El mundo en que nació Thomas Bayes era un lugar mucho más borroso de lo que creemos. Corría el siglo XVIII, soplaban vientos de Ilustración y la mayoría de las mentes brillantes de la época creían que la verdad absoluta estaba al alcance del hombre moderno. Mediante la razón, grandes pensadores se afanaban en elaborar leyes y ecuaciones deterministas que pretendían revelar el funcionamiento del universo, como si fuera un reloj suizo. La incertidumbre, esa plaga moderna, apenas comenzaba a abrirse paso.

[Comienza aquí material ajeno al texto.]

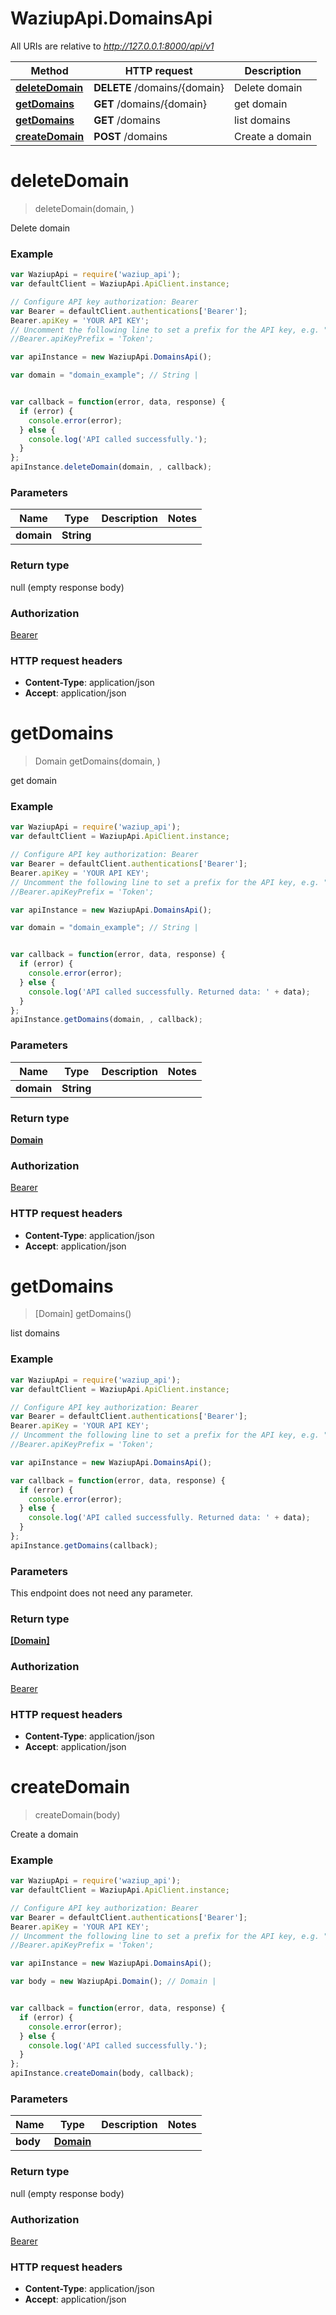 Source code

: # WaziupApi.DomainsApi

All URIs are relative to *http://127.0.0.1:8000/api/v1*

Method | HTTP request | Description
------------- | ------------- | -------------
[**deleteDomain**](DomainsApi.md#deleteDomain) | **DELETE** /domains/{domain} | Delete domain
[**getDomains**](DomainsApi.md#getDomains) | **GET** /domains/{domain} | get domain
[**getDomains**](DomainsApi.md#getDomains) | **GET** /domains | list domains
[**createDomain**](DomainsApi.md#createDomain) | **POST** /domains | Create a domain


<a name="deleteDomain"></a>
# **deleteDomain**
> deleteDomain(domain, )

Delete domain

### Example
```javascript
var WaziupApi = require('waziup_api');
var defaultClient = WaziupApi.ApiClient.instance;

// Configure API key authorization: Bearer
var Bearer = defaultClient.authentications['Bearer'];
Bearer.apiKey = 'YOUR API KEY';
// Uncomment the following line to set a prefix for the API key, e.g. "Token" (defaults to null)
//Bearer.apiKeyPrefix = 'Token';

var apiInstance = new WaziupApi.DomainsApi();

var domain = "domain_example"; // String | 


var callback = function(error, data, response) {
  if (error) {
    console.error(error);
  } else {
    console.log('API called successfully.');
  }
};
apiInstance.deleteDomain(domain, , callback);
```

### Parameters

Name | Type | Description  | Notes
------------- | ------------- | ------------- | -------------
 **domain** | **String**|  | 

### Return type

null (empty response body)

### Authorization

[Bearer](../README.md#Bearer)

### HTTP request headers

 - **Content-Type**: application/json
 - **Accept**: application/json

<a name="getDomains"></a>
# **getDomains**
> Domain getDomains(domain, )

get domain



### Example
```javascript
var WaziupApi = require('waziup_api');
var defaultClient = WaziupApi.ApiClient.instance;

// Configure API key authorization: Bearer
var Bearer = defaultClient.authentications['Bearer'];
Bearer.apiKey = 'YOUR API KEY';
// Uncomment the following line to set a prefix for the API key, e.g. "Token" (defaults to null)
//Bearer.apiKeyPrefix = 'Token';

var apiInstance = new WaziupApi.DomainsApi();

var domain = "domain_example"; // String | 


var callback = function(error, data, response) {
  if (error) {
    console.error(error);
  } else {
    console.log('API called successfully. Returned data: ' + data);
  }
};
apiInstance.getDomains(domain, , callback);
```

### Parameters

Name | Type | Description  | Notes
------------- | ------------- | ------------- | -------------
 **domain** | **String**|  | 

### Return type

[**Domain**](Domain.md)

### Authorization

[Bearer](../README.md#Bearer)

### HTTP request headers

 - **Content-Type**: application/json
 - **Accept**: application/json

<a name="getDomains"></a>
# **getDomains**
> [Domain] getDomains()

list domains

### Example
```javascript
var WaziupApi = require('waziup_api');
var defaultClient = WaziupApi.ApiClient.instance;

// Configure API key authorization: Bearer
var Bearer = defaultClient.authentications['Bearer'];
Bearer.apiKey = 'YOUR API KEY';
// Uncomment the following line to set a prefix for the API key, e.g. "Token" (defaults to null)
//Bearer.apiKeyPrefix = 'Token';

var apiInstance = new WaziupApi.DomainsApi();

var callback = function(error, data, response) {
  if (error) {
    console.error(error);
  } else {
    console.log('API called successfully. Returned data: ' + data);
  }
};
apiInstance.getDomains(callback);
```

### Parameters
This endpoint does not need any parameter.

### Return type

[**[Domain]**](Domain.md)

### Authorization

[Bearer](../README.md#Bearer)

### HTTP request headers

 - **Content-Type**: application/json
 - **Accept**: application/json

<a name="createDomain"></a>
# **createDomain**
> createDomain(body)

Create a domain

### Example
```javascript
var WaziupApi = require('waziup_api');
var defaultClient = WaziupApi.ApiClient.instance;

// Configure API key authorization: Bearer
var Bearer = defaultClient.authentications['Bearer'];
Bearer.apiKey = 'YOUR API KEY';
// Uncomment the following line to set a prefix for the API key, e.g. "Token" (defaults to null)
//Bearer.apiKeyPrefix = 'Token';

var apiInstance = new WaziupApi.DomainsApi();

var body = new WaziupApi.Domain(); // Domain | 


var callback = function(error, data, response) {
  if (error) {
    console.error(error);
  } else {
    console.log('API called successfully.');
  }
};
apiInstance.createDomain(body, callback);
```

### Parameters

Name | Type | Description  | Notes
------------- | ------------- | ------------- | -------------
 **body** | [**Domain**](Domain.md)|  | 

### Return type

null (empty response body)

### Authorization

[Bearer](../README.md#Bearer)

### HTTP request headers

 - **Content-Type**: application/json
 - **Accept**: application/json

Bayes, un clérigo presbiteriano de mirada invisible, nunca fue un gran protagonista. No tuvo el carisma de Newton ni la osadía de Laplace. Vivía en la sombra, en bibliotecas polvorientas, escribiendo silenciosamente sobre teología, moral y con una especial fascinación por las matemáticas.

Fue en ese clima donde, hacia 1750, concibió una idea que cambiaría el mundo. Una idea que, como muchas de las grandes revoluciones, fue ignorada durante décadas: que no había que esperar infinitas repeticiones de un evento para saber qué tan probable era, que podíamos estimar la incertidumbre con la información que ya teníamos. Que podíamos, en suma, inferir hacia adelante.